## Instructions to follow:
The output should be limited to the line holding "se non vi sono" and the lines after it through the end of the entries, each restated exactly.

## Data provided:
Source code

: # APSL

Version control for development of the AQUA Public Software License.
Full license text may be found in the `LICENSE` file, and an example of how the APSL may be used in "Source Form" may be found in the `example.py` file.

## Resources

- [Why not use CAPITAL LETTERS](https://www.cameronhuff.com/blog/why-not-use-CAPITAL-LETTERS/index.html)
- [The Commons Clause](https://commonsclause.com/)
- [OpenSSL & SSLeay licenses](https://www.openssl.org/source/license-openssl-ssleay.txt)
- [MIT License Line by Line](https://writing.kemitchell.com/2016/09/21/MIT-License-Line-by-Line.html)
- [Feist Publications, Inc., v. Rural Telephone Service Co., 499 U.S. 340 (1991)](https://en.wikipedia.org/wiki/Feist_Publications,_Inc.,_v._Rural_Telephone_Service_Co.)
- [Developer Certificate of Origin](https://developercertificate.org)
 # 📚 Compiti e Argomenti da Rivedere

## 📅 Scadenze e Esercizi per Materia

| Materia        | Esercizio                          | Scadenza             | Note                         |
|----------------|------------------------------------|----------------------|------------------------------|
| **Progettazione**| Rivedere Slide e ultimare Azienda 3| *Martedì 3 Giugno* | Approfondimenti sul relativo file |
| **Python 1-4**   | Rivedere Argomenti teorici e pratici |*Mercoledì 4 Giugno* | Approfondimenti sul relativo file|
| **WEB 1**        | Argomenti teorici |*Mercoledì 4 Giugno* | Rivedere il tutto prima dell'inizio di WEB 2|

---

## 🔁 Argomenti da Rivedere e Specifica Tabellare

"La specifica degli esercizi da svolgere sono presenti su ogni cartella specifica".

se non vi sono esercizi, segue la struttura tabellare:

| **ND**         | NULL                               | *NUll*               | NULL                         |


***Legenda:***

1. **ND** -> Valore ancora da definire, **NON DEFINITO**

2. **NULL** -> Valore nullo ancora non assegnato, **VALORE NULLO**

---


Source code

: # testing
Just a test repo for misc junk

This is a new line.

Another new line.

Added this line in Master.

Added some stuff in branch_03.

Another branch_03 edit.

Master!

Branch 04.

## Exercise answer:
se non vi sono esercizi, segue la struttura tabellare:

| **ND**         | NULL                               | *NUll*               | NULL                         |


***Legenda:***

1. **ND** -> Valore ancora da definire, **NON DEFINITO**

2. **NULL** -> Valore nullo ancora non assegnato, **VALORE NULLO**

---


Source code

: # testing
Just a test repo for misc junk

This is a new line.

Another new line.

Added this line in Master.

Added some stuff in branch_03.

Another branch_03 edit.

Master!

Branch 04.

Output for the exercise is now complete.